◆ WHAT IS EXPECTED: Please print every record below exactly as it appears.

[Saved data entries]
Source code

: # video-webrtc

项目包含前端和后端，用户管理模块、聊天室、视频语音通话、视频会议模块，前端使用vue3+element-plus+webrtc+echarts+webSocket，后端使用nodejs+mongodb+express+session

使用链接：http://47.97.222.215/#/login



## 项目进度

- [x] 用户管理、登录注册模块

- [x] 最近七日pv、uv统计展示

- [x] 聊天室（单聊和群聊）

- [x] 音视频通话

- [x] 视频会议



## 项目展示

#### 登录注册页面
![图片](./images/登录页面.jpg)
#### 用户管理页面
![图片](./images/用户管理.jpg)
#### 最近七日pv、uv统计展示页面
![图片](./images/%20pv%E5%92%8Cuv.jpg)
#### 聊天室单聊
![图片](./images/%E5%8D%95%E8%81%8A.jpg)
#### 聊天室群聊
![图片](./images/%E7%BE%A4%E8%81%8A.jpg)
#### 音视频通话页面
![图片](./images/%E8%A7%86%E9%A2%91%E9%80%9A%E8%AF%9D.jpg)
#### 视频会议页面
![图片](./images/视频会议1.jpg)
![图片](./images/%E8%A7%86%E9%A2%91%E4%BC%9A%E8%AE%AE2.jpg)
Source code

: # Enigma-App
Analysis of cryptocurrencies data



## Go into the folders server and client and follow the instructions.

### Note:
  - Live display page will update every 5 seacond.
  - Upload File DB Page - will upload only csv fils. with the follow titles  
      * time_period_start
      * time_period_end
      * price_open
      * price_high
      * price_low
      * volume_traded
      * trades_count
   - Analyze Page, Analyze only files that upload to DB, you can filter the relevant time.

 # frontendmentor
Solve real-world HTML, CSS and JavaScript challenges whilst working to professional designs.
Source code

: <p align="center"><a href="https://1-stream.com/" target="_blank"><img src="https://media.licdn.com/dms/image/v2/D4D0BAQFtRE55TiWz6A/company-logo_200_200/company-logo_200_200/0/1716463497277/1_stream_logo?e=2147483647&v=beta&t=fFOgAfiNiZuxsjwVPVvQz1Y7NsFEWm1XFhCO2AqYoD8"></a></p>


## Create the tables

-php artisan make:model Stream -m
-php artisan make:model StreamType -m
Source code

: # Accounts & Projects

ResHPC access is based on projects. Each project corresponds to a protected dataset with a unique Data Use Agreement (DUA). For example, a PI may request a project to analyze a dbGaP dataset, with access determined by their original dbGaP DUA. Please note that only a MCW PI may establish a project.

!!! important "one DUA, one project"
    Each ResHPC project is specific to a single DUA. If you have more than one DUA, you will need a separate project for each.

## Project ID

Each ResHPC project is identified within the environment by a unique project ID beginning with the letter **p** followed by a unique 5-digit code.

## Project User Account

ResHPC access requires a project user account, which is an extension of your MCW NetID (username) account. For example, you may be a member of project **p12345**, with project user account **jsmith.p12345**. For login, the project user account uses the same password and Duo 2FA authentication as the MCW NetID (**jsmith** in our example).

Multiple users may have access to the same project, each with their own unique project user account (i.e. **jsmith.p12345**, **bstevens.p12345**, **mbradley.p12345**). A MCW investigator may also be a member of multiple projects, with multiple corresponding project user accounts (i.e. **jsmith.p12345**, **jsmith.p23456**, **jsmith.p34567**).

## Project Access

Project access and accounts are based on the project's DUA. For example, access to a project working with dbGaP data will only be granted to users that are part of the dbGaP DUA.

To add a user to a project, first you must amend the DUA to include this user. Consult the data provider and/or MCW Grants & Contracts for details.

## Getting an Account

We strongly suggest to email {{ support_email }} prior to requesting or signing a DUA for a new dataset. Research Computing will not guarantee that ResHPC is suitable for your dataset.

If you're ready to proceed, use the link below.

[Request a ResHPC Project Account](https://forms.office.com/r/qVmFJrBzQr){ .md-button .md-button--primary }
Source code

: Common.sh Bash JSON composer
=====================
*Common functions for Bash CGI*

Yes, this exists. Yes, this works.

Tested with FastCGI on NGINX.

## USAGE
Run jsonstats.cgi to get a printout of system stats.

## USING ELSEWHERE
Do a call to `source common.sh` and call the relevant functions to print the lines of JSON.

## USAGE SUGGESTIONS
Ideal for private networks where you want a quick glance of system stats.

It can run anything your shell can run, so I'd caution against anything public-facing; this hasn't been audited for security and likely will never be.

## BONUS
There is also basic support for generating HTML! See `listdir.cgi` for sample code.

◆ REPLY TO THE EXERCISE:
Source code

: # video-webrtc

项目包含前端和后端，用户管理模块、聊天室、视频语音通话、视频会议模块，前端使用vue3+element-plus+webrtc+echarts+webSocket，后端使用nodejs+mongodb+express+session

使用链接：http://47.97.222.215/#/login



## 项目进度

- [x] 用户管理、登录注册模块

- [x] 最近七日pv、uv统计展示

- [x] 聊天室（单聊和群聊）

- [x] 音视频通话

- [x] 视频会议



## 项目展示

#### 登录注册页面
![图片](./images/登录页面.jpg)
#### 用户管理页面
![图片](./images/用户管理.jpg)
#### 最近七日pv、uv统计展示页面
![图片](./images/%20pv%E5%92%8Cuv.jpg)
#### 聊天室单聊
![图片](./images/%E5%8D%95%E8%81%8A.jpg)
#### 聊天室群聊
![图片](./images/%E7%BE%A4%E8%81%8A.jpg)
#### 音视频通话页面
![图片](./images/%E8%A7%86%E9%A2%91%E9%80%9A%E8%AF%9D.jpg)
#### 视频会议页面
![图片](./images/视频会议1.jpg)
![图片](./images/%E8%A7%86%E9%A2%91%E4%BC%9A%E8%AE%AE2.jpg)
Source code

: # Enigma-App
Analysis of cryptocurrencies data



## Go into the folders server and client and follow the instructions.

### Note:
  - Live display page will update every 5 seacond.
  - Upload File DB Page - will upload only csv fils. with the follow titles  
      * time_period_start
      * time_period_end
      * price_open
      * price_high
      * price_low
      * volume_traded
      * trades_count
   - Analyze Page, Analyze only files that upload to DB, you can filter the relevant time.

 # frontendmentor
Solve real-world HTML, CSS and JavaScript challenges whilst working to professional designs.
Source code

: <p align="center"><a href="https://1-stream.com/" target="_blank"><img src="https://media.licdn.com/dms/image/v2/D4D0BAQFtRE55TiWz6A/company-logo_200_200/company-logo_200_200/0/1716463497277/1_stream_logo?e=2147483647&v=beta&t=fFOgAfiNiZuxsjwVPVvQz1Y7NsFEWm1XFhCO2AqYoD8"></a></p>


## Create the tables

-php artisan make:model Stream -m
-php artisan make:model StreamType -m
Source code

: # Accounts & Projects

ResHPC access is based on projects. Each project corresponds to a protected dataset with a unique Data Use Agreement (DUA). For example, a PI may request a project to analyze a dbGaP dataset, with access determined by their original dbGaP DUA. Please note that only a MCW PI may establish a project.

!!! important "one DUA, one project"
    Each ResHPC project is specific to a single DUA. If you have more than one DUA, you will need a separate project for each.

## Project ID

Each ResHPC project is identified within the environment by a unique project ID beginning with the letter **p** followed by a unique 5-digit code.

## Project User Account

ResHPC access requires a project user account, which is an extension of your MCW NetID (username) account. For example, you may be a member of project **p12345**, with project user account **jsmith.p12345**. For login, the project user account uses the same password and Duo 2FA authentication as the MCW NetID (**jsmith** in our example).

Multiple users may have access to the same project, each with their own unique project user account (i.e. **jsmith.p12345**, **bstevens.p12345**, **mbradley.p12345**). A MCW investigator may also be a member of multiple projects, with multiple corresponding project user accounts (i.e. **jsmith.p12345**, **jsmith.p23456**, **jsmith.p34567**).

## Project Access

Project access and accounts are based on the project's DUA. For example, access to a project working with dbGaP data will only be granted to users that are part of the dbGaP DUA.

To add a user to a project, first you must amend the DUA to include this user. Consult the data provider and/or MCW Grants & Contracts for details.

## Getting an Account

We strongly suggest to email {{ support_email }} prior to requesting or signing a DUA for a new dataset. Research Computing will not guarantee that ResHPC is suitable for your dataset.

If you're ready to proceed, use the link below.

[Request a ResHPC Project Account](https://forms.office.com/r/qVmFJrBzQr){ .md-button .md-button--primary }
Source code

: Common.sh Bash JSON composer
=====================
*Common functions for Bash CGI*

Yes, this exists. Yes, this works.

Tested with FastCGI on NGINX.

## USAGE
Run jsonstats.cgi to get a printout of system stats.

## USING ELSEWHERE
Do a call to `source common.sh` and call the relevant functions to print the lines of JSON.

## USAGE SUGGESTIONS
Ideal for private networks where you want a quick glance of system stats.

It can run anything your shell can run, so I'd caution against anything public-facing; this hasn't been audited for security and likely will never be.

## BONUS
There is also basic support for generating HTML! See `listdir.cgi` for sample code.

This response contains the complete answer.